▶ Collected data:
────────

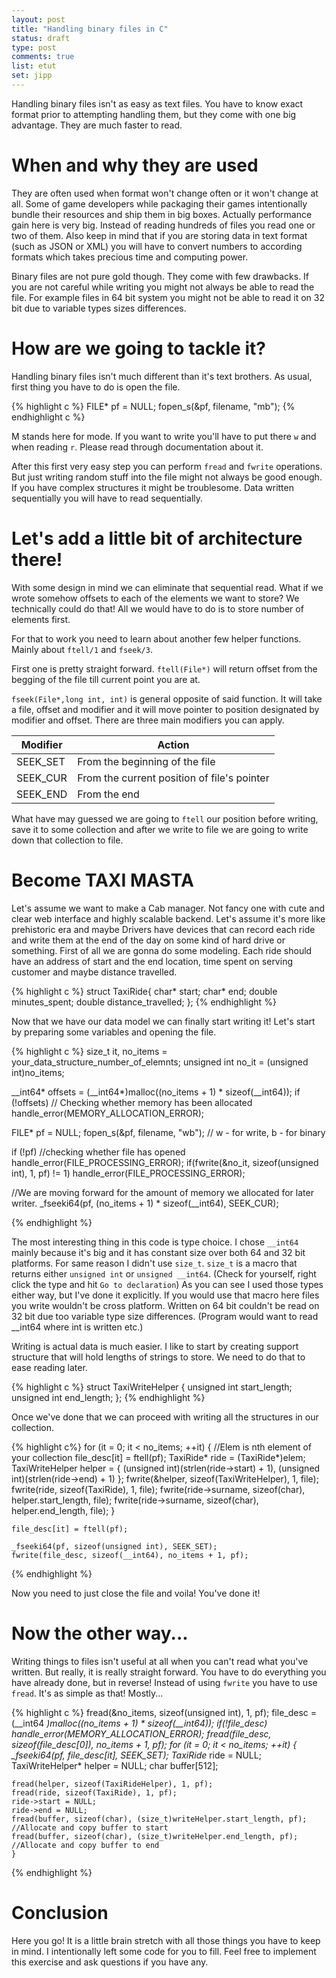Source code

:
 ```yaml
---
layout: post
title: "Handling binary files in C"
status: draft
type: post
comments: true
list: etut
set: jipp
---
```


Handling binary files isn't as easy as text files. You have to know exact format prior to attempting handling them, but they come with one big advantage. They are much faster to read.

# When and why they are used

They are often used when format won't change often or it won't change at all. Some of game developers while packaging their games intentionally bundle their resources and ship them in big boxes. Actually performance gain here is very big. Instead of reading hundreds of files you read one or two of them. Also keep in mind that if you are storing data in text format (such as JSON or XML) you will have to convert numbers to according formats which takes precious time and computing power.

Binary files are not pure gold though. They come with few drawbacks. If you are not careful while writing you might not always be able to read the file. For example files in 64 bit system you might not be able to read it on 32 bit due to variable types sizes differences.

# How are we going to tackle it?

Handling binary files isn't much different than it's text brothers. As usual, first thing you have to do is open the file.

{% highlight c %}
  FILE* pf = NULL;
  fopen_s(&pf, filename, "mb");
{% endhighlight c %}

M stands here for mode. If you want to write you'll have to put there `w` and when reading `r`. Please read through documentation about it.

After this first very easy step you can perform `fread` and `fwrite` operations. But just writing random stuff into the file might not always be good enough. If you have complex structures it might be troublesome. Data written sequentially you will have to read sequentially.

# Let's add a little bit of architecture there!

With some design in mind we can eliminate that sequential read. What if we wrote somehow offsets to each of the elements we want to store? We technically could do that! All we would have to do is to store number of elements first.

For that to work you need to learn about another few helper functions. Mainly about `ftell/1` and `fseek/3`.

First one is pretty straight forward. `ftell(File*)` will return offset from the begging of the file till current point you are at.

`fseek(File*,long int, int)` is general opposite of said function. It will take a file, offset and modifier and it will move pointer to position designated by modifier and offset. There are three main modifiers you can apply.

| Modifier | Action |
| -------- | ------ |
| SEEK_SET | From the beginning of the file |
| SEEK_CUR | From the current position of file's pointer |
| SEEK_END | From the end |

What have may guessed we are going to `ftell` our position before writing, save it to some collection and after we write to file we are going to write down that collection to file.

# Become TAXI MASTA

Let's assume we want to make a Cab manager. Not fancy one with cute and clear web interface and highly scalable backend. Let's assume it's more like prehistoric era and maybe Drivers have devices that can record each ride and write them at the end of the day on some kind of hard drive or something. First of all we are gonna do some modeling. Each ride should have an address of start and the end location, time spent on serving customer and maybe distance travelled.

{% highlight c %}
struct TaxiRide{
  char* start;
  char* end;
  double minutes_spent;
  double distance_travelled;
};
{% endhighlight %}

Now that we have our data model we can finally start writing it! Let's start by preparing some variables and opening the file.

{% highlight c %}
size_t it, no_items = your_data_structure_number_of_elemnts;
unsigned int no_it = (unsigned int)no_items;

__int64* offsets = (__int64*)malloc((no_items + 1) * sizeof(__int64));
if (!offsets) // Checking whether memory has been allocated
  handle_error(MEMORY_ALLOCATION_ERROR);

FILE* pf = NULL;
fopen_s(&pf, filename, "wb"); // w - for write, b - for binary

if (!pf) //checking whether file has opened
  handle_error(FILE_PROCESSING_ERROR);
if(fwrite(&no_it, sizeof(unsigned int), 1, pf) != 1)
  handle_error(FILE_PROCESSING_ERROR);

//We are moving forward for the amount of memory we allocated for later writer.
_fseeki64(pf, (no_items + 1) * sizeof(__int64), SEEK_CUR);

{% endhighlight %}

The most interesting thing in this code is type choice. I chose `__int64` mainly because it's big and it has constant size over both 64 and 32 bit platforms. For same reason I didn't use `size_t`. `size_t` is a macro that returns either `unsigned int` or `unsigned __int64`. (Check for yourself, right click the type and hit `Go to declaration`) As you can see I used those types either way, but I've done it explicitly. If you would use that macro here files you write wouldn't be cross platform. Written on 64 bit couldn't be read on 32 bit due too variable type size differences. (Program would want to read __int64 where int is written etc.)

Writing is actual data is much easier. I like to start by creating support structure that will hold lengths of strings to store. We need to do that to ease reading later.

{% highlight c %}
struct TaxiWriteHelper {
	unsigned int start_length;
  unsigned int end_length;
};
{% endhighlight %}

Once we've done that we can proceed with writing all the structures in our collection.

{% highlight c%}
for (it = 0; it < no_items; ++it)
	{
    //Elem is nth element of your collection
		file_desc[it] = ftell(pf);
    TaxiRide* ride = (TaxiRide*)elem;
    TaxiWriteHelper helper = { (unsigned int)(strlen(ride->start) + 1), (unsigned int)(strlen(ride->end) + 1) };
    fwrite(&helper, sizeof(TaxiWriteHelper), 1, file);
    fwrite(ride, sizeof(TaxiRide), 1, file);
    fwrite(ride->surname, sizeof(char), helper.start_length, file);
    fwrite(ride->surname, sizeof(char), helper.end_length, file);
	}

	file_desc[it] = ftell(pf);

	_fseeki64(pf, sizeof(unsigned int), SEEK_SET);
	fwrite(file_desc, sizeof(__int64), no_items + 1, pf);
{% endhighlight %}

Now you need to just close the file and voila! You've done it!

# Now the other way...

Writing things to files isn't useful at all when you can't read what you've written. But really, it is really straight forward. You have to do everything you have already done, but in reverse! Instead of using `fwrite` you have to use `fread`. It's as simple as that! Mostly...

{% highlight c %}
  fread(&no_items, sizeof(unsigned int), 1, pf);
	file_desc = (__int64 *)malloc((no_items + 1) * sizeof(__int64));
	if(!file_desc)
		handle_error(MEMORY_ALLOCATION_ERROR);
	fread(file_desc, sizeof(file_desc[0]), no_items + 1, pf);
	for (it = 0; it < no_items; ++it)
	{
		_fseeki64(pf, file_desc[it], SEEK_SET);
		TaxiRide* ride = NULL;
    TaxiWriteHelper* helper = NULL;
    char buffer[512];

  	fread(helper, sizeof(TaxiRideHelper), 1, pf);
  	fread(ride, sizeof(TaxiRide), 1, pf);
  	ride->start = NULL;
    ride->end = NULL;
  	fread(buffer, sizeof(char), (size_t)writeHelper.start_length, pf);
  	//Allocate and copy buffer to start
    fread(buffer, sizeof(char), (size_t)writeHelper.end_length, pf);
  	//Allocate and copy buffer to end
	}
{% endhighlight %}

# Conclusion

Here you go! It is a little brain stretch with all those things you have to keep in mind. I intentionally left some code for you to fill. Feel free to implement this exercise and ask questions if you have any.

────────

▶ Task statement:
Look above for the line containing "char* start;". Output from there through the line containing "if (!offsets) //", exactly and inclusively.

▶ Solution:
  char* start;
  char* end;
  double minutes_spent;
  double distance_travelled;
};
{% endhighlight %}

Now that we have our data model we can finally start writing it! Let's start by preparing some variables and opening the file.

{% highlight c %}
size_t it, no_items = your_data_structure_number_of_elemnts;
unsigned int no_it = (unsigned int)no_items;

__int64* offsets = (__int64*)malloc((no_items + 1) * sizeof(__int64));
if (!offsets) // Checking whether memory has been allocated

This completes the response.